• _Required work_:
Please report how many lines in the data underneath hold the word "their", with no other text.

• _Extracted data_:
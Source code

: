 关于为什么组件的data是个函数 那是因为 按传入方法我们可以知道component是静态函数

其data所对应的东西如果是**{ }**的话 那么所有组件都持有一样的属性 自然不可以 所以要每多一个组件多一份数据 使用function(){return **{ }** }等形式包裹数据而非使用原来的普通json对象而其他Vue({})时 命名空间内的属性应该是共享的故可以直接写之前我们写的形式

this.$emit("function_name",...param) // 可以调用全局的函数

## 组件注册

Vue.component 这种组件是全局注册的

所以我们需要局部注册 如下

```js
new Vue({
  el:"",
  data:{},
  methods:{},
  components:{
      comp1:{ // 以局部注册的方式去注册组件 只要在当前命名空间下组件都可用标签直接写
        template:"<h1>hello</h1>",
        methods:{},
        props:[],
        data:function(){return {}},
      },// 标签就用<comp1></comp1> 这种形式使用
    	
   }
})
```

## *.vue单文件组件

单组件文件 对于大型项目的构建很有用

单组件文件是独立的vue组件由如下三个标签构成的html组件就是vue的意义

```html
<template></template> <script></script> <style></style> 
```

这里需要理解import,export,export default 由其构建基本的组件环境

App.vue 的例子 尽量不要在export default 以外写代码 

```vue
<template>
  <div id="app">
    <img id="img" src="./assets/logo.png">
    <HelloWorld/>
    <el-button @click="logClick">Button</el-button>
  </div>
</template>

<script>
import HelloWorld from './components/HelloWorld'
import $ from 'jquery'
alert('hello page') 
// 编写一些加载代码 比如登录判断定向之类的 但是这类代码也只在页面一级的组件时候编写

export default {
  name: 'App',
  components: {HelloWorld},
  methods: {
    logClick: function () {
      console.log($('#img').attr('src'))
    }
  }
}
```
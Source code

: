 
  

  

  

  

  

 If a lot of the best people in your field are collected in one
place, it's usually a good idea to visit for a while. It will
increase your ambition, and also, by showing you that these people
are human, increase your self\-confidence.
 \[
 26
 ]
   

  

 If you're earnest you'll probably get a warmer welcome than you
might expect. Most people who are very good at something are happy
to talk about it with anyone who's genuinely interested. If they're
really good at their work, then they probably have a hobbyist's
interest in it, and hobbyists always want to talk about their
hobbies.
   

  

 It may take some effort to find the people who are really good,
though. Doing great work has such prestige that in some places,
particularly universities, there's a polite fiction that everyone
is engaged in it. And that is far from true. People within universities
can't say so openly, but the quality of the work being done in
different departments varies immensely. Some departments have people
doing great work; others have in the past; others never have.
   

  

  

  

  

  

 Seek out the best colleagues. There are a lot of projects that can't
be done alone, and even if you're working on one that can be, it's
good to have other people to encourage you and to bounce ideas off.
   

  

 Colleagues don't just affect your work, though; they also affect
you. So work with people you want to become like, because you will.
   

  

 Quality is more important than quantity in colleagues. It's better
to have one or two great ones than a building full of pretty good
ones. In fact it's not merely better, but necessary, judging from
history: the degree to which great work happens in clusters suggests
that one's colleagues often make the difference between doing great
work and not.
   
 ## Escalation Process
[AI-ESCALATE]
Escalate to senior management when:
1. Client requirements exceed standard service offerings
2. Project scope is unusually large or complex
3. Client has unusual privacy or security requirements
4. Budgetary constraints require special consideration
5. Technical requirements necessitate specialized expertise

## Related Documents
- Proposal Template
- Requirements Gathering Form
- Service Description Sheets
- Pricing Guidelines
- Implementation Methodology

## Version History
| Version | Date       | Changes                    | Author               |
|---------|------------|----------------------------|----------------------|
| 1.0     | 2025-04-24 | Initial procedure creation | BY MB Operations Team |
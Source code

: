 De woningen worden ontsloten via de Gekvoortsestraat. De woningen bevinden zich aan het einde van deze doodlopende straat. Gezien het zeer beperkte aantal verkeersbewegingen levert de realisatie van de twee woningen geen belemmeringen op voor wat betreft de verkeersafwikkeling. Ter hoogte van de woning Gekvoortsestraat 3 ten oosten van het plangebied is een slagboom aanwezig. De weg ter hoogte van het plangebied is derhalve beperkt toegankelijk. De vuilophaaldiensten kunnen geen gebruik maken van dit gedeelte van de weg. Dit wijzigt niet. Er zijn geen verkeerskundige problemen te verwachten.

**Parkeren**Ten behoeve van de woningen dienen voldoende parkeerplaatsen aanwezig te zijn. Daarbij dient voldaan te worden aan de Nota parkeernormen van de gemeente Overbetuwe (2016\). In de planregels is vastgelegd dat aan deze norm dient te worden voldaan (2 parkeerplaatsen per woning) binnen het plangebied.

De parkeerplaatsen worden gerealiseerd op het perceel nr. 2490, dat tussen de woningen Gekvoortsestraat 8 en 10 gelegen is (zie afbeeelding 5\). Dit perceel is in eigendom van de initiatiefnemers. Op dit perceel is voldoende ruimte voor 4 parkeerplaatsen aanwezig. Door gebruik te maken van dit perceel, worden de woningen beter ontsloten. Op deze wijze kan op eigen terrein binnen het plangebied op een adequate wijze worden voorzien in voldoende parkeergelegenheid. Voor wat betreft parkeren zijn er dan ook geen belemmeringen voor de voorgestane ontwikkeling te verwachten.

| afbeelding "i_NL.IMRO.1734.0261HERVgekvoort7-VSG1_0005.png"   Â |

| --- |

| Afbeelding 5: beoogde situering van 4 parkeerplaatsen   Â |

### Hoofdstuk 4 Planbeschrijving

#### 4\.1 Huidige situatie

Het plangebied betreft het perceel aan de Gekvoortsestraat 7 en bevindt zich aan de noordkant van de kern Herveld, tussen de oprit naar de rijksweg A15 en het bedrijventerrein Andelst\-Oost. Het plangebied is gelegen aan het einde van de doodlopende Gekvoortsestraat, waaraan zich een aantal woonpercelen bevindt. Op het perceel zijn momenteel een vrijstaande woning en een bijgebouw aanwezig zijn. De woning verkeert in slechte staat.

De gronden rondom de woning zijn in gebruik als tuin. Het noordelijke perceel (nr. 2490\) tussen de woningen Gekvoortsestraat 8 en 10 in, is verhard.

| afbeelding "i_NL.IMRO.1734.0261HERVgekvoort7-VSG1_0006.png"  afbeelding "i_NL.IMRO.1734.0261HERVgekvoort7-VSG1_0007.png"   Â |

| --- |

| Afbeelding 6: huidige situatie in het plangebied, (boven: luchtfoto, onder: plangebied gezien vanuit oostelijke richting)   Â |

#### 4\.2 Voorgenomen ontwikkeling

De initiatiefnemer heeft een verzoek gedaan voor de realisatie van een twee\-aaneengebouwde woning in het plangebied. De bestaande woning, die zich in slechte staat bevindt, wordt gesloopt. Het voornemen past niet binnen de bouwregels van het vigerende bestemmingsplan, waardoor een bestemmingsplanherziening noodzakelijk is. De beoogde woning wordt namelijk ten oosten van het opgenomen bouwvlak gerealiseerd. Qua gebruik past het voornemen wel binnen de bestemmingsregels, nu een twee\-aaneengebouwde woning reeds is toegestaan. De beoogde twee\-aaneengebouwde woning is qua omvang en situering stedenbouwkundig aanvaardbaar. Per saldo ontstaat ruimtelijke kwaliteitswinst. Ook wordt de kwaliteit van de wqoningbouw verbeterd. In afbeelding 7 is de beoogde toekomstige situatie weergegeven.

• _Task result_:
2